=== Exercise details ===
Scan the records for the string "normalization"; copy each line where it occurs.

·····

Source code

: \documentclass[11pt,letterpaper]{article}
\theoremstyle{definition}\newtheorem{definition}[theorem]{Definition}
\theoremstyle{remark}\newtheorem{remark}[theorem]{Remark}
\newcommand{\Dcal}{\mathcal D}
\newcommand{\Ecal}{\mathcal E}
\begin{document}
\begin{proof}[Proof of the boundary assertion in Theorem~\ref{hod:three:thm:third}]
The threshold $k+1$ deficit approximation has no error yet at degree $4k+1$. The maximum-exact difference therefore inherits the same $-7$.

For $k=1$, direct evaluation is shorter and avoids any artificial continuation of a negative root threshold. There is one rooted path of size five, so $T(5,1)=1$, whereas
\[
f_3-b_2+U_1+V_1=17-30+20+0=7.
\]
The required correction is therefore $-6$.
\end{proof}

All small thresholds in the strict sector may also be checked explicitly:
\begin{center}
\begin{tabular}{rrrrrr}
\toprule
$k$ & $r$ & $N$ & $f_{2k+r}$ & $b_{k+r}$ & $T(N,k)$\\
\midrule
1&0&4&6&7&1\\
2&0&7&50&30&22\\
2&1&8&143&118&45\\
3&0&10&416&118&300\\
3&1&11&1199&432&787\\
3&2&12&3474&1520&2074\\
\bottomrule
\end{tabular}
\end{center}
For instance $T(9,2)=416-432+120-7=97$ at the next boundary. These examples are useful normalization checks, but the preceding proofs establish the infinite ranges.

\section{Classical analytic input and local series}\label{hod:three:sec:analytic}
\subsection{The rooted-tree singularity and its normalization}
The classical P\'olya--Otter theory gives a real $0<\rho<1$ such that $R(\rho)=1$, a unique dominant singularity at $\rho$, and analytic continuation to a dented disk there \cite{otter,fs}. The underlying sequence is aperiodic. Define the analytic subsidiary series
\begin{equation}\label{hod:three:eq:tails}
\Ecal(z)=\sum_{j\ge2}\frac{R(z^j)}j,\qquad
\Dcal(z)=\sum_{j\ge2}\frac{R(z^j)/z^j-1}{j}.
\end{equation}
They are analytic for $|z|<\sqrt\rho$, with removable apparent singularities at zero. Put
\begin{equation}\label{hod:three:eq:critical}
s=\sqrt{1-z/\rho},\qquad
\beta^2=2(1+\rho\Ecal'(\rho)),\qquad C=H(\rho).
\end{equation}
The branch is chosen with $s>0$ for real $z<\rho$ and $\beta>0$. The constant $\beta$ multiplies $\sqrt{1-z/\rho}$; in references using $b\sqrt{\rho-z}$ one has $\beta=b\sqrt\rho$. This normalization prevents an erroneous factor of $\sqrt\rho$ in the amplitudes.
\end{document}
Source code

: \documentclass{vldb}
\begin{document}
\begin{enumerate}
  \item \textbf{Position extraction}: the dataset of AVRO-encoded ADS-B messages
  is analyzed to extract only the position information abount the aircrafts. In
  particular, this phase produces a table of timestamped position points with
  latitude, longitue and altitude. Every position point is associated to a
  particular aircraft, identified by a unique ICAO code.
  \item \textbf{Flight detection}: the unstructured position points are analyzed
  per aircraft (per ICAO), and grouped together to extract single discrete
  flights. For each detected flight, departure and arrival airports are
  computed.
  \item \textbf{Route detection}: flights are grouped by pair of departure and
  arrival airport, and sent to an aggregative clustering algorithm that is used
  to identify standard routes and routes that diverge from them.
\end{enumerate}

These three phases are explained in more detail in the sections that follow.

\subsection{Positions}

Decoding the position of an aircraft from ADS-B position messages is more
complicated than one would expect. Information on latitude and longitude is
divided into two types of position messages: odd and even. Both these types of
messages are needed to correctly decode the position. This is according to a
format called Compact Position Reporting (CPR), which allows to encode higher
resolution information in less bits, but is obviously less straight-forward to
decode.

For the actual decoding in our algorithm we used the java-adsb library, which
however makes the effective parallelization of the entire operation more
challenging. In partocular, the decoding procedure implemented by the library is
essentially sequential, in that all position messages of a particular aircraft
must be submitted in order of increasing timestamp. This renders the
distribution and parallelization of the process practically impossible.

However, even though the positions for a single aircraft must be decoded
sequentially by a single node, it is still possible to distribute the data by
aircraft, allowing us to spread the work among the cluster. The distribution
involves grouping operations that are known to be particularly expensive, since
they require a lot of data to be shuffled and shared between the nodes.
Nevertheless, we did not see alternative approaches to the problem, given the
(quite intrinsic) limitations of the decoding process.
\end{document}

·····

=== Finished exercise ===
For instance $T(9,2)=416-432+120-7=97$ at the next boundary. These examples are useful normalization checks, but the preceding proofs establish the infinite ranges.
\subsection{The rooted-tree singularity and its normalization}
The branch is chosen with $s>0$ for real $z<\rho$ and $\beta>0$. The constant $\beta$ multiplies $\sqrt{1-z/\rho}$; in references using $b\sqrt{\rho-z}$ one has $\beta=b\sqrt\rho$. This normalization prevents an erroneous factor of $\sqrt\rho$ in the amplitudes.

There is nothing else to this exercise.